(Beginning of Records provided)

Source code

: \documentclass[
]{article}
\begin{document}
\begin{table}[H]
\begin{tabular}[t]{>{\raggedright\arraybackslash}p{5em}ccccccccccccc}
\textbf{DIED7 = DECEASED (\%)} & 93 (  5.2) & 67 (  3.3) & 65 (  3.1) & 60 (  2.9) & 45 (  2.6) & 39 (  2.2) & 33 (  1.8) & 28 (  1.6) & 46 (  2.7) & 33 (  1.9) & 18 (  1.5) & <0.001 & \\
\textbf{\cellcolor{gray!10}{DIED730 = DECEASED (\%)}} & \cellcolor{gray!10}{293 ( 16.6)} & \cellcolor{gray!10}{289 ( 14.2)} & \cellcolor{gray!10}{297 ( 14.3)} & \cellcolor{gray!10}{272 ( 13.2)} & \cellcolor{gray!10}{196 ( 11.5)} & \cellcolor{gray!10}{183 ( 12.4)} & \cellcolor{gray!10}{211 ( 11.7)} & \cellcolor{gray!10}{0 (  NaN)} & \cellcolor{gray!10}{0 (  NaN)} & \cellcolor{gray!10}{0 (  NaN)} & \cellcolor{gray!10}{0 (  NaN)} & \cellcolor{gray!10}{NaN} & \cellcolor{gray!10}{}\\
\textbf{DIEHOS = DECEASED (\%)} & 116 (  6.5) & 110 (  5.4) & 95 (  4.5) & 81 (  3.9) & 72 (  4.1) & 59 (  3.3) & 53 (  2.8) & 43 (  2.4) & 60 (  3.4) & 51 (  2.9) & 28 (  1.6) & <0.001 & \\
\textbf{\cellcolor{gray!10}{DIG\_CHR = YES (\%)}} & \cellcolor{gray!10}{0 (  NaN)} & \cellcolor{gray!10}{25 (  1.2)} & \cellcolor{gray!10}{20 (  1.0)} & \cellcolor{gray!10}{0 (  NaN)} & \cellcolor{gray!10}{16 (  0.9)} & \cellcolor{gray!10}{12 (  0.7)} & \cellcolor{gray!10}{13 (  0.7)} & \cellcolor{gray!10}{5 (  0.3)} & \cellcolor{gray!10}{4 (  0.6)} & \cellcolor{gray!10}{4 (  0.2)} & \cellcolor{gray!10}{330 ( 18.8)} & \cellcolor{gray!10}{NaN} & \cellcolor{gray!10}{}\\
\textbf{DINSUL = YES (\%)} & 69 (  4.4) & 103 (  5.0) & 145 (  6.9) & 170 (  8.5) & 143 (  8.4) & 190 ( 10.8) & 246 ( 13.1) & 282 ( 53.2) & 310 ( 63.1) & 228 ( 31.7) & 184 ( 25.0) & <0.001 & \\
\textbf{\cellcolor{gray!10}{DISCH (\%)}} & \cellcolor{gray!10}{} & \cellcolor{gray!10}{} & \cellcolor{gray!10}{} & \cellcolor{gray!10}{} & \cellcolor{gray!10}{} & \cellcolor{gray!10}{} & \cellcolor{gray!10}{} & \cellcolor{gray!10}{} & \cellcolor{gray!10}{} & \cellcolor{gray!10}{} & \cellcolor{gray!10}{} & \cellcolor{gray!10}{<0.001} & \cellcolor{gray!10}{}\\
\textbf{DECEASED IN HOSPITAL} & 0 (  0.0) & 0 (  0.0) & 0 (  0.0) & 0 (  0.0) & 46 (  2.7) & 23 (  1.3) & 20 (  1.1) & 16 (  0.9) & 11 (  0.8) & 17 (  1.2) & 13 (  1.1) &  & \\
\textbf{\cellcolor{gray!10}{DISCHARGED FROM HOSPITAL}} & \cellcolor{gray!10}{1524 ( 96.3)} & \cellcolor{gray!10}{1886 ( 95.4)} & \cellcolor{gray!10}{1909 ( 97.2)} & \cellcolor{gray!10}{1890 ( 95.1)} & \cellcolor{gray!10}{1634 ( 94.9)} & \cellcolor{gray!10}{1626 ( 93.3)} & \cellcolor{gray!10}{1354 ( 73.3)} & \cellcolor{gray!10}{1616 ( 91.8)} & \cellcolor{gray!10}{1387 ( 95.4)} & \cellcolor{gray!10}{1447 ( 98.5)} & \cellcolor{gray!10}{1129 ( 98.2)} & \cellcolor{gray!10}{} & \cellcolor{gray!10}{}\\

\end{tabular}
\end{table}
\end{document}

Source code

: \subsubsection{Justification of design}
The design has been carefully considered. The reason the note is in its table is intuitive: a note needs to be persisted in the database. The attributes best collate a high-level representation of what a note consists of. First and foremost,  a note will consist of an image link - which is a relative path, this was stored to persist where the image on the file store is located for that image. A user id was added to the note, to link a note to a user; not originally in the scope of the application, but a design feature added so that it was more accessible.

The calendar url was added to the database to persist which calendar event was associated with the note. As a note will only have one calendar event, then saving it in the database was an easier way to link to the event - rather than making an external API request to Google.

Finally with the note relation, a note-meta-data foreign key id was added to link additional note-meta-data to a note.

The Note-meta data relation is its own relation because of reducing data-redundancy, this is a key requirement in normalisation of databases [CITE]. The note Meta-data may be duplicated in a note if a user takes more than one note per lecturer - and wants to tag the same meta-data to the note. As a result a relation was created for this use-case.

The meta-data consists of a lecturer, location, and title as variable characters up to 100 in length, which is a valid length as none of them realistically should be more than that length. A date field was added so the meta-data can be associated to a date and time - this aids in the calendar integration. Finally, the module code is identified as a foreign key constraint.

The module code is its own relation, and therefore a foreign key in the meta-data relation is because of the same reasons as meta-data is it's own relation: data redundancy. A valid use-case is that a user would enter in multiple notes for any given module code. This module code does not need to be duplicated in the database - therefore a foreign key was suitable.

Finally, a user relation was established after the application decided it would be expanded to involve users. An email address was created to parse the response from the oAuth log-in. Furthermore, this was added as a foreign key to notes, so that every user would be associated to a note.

(End of Records provided)
(Beginning of Records provided)

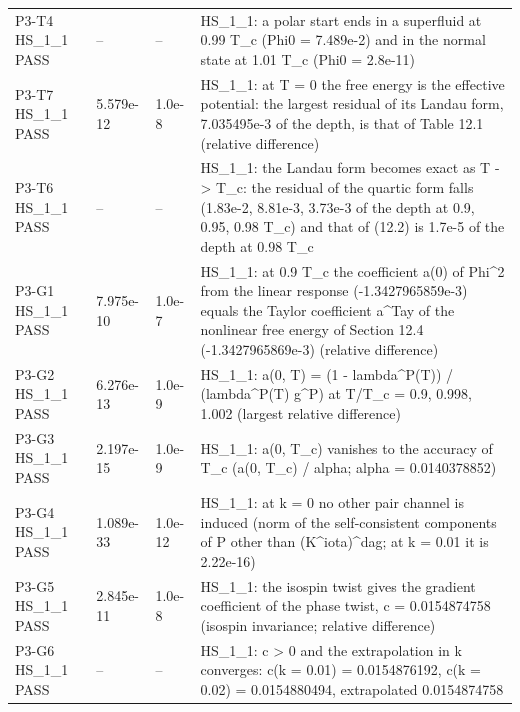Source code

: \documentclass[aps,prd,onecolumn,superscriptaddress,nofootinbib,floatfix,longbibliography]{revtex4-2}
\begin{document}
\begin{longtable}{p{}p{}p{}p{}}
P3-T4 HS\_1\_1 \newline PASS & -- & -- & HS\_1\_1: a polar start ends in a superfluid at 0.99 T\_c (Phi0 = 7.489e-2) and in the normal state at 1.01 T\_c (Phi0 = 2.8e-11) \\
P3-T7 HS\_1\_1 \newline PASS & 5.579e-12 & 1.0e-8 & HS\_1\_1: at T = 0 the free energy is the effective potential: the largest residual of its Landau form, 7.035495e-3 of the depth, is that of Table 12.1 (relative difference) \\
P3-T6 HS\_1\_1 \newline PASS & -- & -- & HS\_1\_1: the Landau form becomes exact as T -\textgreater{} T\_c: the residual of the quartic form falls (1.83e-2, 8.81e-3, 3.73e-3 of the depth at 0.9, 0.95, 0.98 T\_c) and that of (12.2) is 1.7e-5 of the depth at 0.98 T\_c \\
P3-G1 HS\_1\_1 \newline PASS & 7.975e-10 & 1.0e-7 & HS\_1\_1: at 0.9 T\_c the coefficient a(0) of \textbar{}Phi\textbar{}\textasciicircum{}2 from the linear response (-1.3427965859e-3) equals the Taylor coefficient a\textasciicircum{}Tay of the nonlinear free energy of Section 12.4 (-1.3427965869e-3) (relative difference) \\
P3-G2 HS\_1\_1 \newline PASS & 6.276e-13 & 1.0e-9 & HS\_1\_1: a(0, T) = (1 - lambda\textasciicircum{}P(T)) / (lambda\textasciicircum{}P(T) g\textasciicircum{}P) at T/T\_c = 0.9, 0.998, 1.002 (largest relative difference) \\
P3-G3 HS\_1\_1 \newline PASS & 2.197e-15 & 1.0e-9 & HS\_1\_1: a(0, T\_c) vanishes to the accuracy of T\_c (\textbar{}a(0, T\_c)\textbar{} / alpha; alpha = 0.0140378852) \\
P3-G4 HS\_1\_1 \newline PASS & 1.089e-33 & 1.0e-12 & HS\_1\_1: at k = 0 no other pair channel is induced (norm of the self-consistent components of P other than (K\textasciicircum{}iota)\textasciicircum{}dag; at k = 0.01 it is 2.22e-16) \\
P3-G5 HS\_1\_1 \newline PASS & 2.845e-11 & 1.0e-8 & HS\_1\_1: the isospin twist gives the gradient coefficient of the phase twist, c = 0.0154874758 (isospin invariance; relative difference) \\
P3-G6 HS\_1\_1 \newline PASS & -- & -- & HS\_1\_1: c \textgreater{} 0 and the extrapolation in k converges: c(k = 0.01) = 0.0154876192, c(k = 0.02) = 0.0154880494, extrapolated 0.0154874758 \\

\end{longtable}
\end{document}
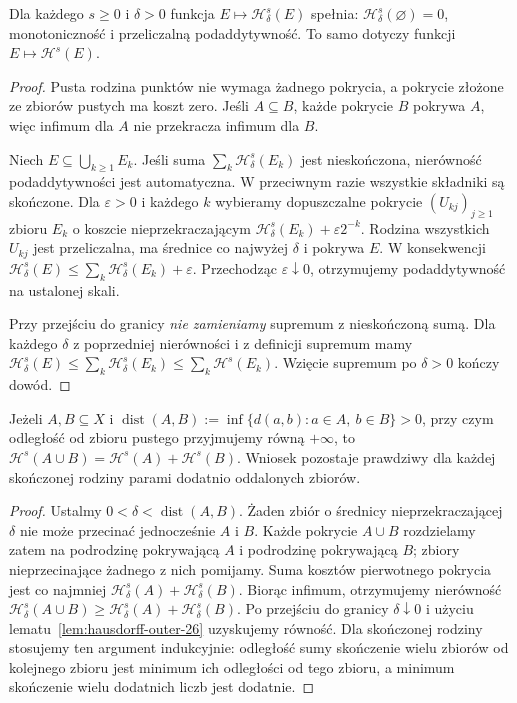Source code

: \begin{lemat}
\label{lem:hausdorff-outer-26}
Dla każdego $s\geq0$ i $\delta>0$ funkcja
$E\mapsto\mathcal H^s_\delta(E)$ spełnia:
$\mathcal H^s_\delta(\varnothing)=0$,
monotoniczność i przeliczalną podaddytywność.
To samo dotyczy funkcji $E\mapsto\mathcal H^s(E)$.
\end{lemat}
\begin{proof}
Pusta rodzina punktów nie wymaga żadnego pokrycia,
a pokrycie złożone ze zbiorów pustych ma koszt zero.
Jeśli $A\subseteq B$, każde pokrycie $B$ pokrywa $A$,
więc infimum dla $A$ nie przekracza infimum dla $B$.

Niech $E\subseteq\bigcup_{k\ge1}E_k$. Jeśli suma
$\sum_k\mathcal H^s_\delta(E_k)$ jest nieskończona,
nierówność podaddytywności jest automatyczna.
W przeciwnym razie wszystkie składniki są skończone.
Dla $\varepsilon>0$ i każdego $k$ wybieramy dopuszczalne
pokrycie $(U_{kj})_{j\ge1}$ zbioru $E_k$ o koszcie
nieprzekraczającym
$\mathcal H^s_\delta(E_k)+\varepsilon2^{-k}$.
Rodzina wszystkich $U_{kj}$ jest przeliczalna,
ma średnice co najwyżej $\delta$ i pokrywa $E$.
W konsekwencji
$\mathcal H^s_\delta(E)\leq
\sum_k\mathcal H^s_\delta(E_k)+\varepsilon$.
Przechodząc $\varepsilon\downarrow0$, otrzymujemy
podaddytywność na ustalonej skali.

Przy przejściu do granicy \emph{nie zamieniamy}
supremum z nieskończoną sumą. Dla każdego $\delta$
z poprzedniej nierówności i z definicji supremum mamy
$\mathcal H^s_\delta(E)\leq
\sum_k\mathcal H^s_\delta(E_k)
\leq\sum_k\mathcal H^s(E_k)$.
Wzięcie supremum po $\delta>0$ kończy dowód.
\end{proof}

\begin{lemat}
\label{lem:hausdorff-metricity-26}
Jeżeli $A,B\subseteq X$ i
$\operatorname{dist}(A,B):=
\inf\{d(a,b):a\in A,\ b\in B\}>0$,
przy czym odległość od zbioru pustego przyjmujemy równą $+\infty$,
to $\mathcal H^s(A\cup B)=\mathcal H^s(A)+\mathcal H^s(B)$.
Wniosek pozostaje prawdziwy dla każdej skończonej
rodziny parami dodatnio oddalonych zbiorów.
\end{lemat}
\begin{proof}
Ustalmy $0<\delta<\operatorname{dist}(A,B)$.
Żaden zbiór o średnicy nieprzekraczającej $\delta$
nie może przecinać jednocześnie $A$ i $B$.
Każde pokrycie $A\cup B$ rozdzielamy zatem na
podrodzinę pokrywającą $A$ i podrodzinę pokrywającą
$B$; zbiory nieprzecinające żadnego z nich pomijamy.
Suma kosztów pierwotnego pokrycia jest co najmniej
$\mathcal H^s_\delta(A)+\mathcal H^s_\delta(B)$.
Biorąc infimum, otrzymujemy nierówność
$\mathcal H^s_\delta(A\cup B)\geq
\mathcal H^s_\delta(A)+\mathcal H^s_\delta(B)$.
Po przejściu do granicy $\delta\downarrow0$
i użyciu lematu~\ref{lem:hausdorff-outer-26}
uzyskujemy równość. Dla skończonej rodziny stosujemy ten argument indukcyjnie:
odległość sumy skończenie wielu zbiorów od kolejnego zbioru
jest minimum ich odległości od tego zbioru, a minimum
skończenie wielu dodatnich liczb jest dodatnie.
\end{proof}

(End of Records provided)

### What to do:
Examine the records and pull out every line where the string "user" occurs.

### Solution for this exercise:
The design has been carefully considered. The reason the note is in its table is intuitive: a note needs to be persisted in the database. The attributes best collate a high-level representation of what a note consists of. First and foremost,  a note will consist of an image link - which is a relative path, this was stored to persist where the image on the file store is located for that image. A user id was added to the note, to link a note to a user; not originally in the scope of the application, but a design feature added so that it was more accessible.
The Note-meta data relation is its own relation because of reducing data-redundancy, this is a key requirement in normalisation of databases [CITE]. The note Meta-data may be duplicated in a note if a user takes more than one note per lecturer - and wants to tag the same meta-data to the note. As a result a relation was created for this use-case.
The module code is its own relation, and therefore a foreign key in the meta-data relation is because of the same reasons as meta-data is it's own relation: data redundancy. A valid use-case is that a user would enter in multiple notes for any given module code. This module code does not need to be duplicated in the database - therefore a foreign key was suitable.
Finally, a user relation was established after the application decided it would be expanded to involve users. An email address was created to parse the response from the oAuth log-in. Furthermore, this was added as a foreign key to notes, so that every user would be associated to a note.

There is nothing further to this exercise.